The Transfer House is a historic building located in Central Park in Decatur, Illinois. Built in 1896, the building originally served as a transfer point for Decatur's electric streetcar system. Architect William W. Boyington's design for the building was influenced by a number of Victorian styles, particularly the Richardsonian Romanesque. The building was ultimately moved to Central Park and is now listed on the National Register of Historic Places.

==History==
The Transfer House was built on Lincoln Square (Intersection of N/S Main Street and E/W Main Street) in 1896 to serve as Decatur's main transfer point for City Electric Railway streetcars and Illinois Traction System interurban trains. As Lincoln Square was facing competition from other Decatur business districts, local business leaders felt the square needed a grander replacement for its old transfer building. When the Transfer House opened, the businessmen hired an orchestra and offered free souvenirs and train rides to draw visitors to the new building; the opening ceremonies drew large crowds, exceeding the businessmen's expectations.
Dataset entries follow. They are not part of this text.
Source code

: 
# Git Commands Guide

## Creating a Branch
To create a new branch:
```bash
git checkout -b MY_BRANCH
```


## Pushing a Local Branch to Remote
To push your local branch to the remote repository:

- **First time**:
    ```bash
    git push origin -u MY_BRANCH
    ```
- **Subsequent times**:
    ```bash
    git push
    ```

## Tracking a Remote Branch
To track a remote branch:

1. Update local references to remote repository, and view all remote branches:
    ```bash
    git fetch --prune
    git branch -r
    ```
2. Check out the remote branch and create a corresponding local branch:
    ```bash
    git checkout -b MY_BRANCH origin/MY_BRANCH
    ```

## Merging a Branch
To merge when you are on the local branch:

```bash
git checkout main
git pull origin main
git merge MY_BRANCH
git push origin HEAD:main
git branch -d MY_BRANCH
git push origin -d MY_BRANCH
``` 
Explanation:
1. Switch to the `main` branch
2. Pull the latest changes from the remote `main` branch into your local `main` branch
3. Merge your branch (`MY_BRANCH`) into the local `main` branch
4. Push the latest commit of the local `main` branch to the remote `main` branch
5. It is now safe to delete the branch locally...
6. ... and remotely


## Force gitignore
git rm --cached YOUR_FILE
The building soon became a focal point of Decatur, as nearly every streetcar traveler in the city needed to stop there to transfer. The open-air bandstand on the building's roof and its central location made it a convenient place for community events and public gatherings; many prominent speakers, including three U.S. presidents, gave speeches from the building.

After the streetcar and interurban systems ceased operations in the 1950s, the Transfer House was reduced to a bus terminal and lost most of its passenger volume. The Illinois Department of Transportation recommended that the city move the building, as it interfered with traffic on highway US 51; the city complied in 1962, moving the building to Central Park. The city rehabilitated the building in the 1970s, and it continues to serve as a civic symbol and meeting place. The building was listed on the National Register of Historic Places on December 3, 2002.

==Architecture==
William W. Boyington, a Chicago architect most famous for designing the Chicago Water Tower, designed the Transfer House. His design includes elements of several Victorian architectural styles, the Richardsonian Romanesque style the most prominent among them. The two-story building has an octagonal plan, a design which gave it more interior space without jutting too far into the surrounding streets. Thick limestone arches, a distinct Romanesque feature. form the first-floor windows and entrances of the building. A bell-shaped roof with a wide canopy provided outdoor shelter for passengers. The second floor of the building consists entirely of the open-air bandstand and is covered by a cupola.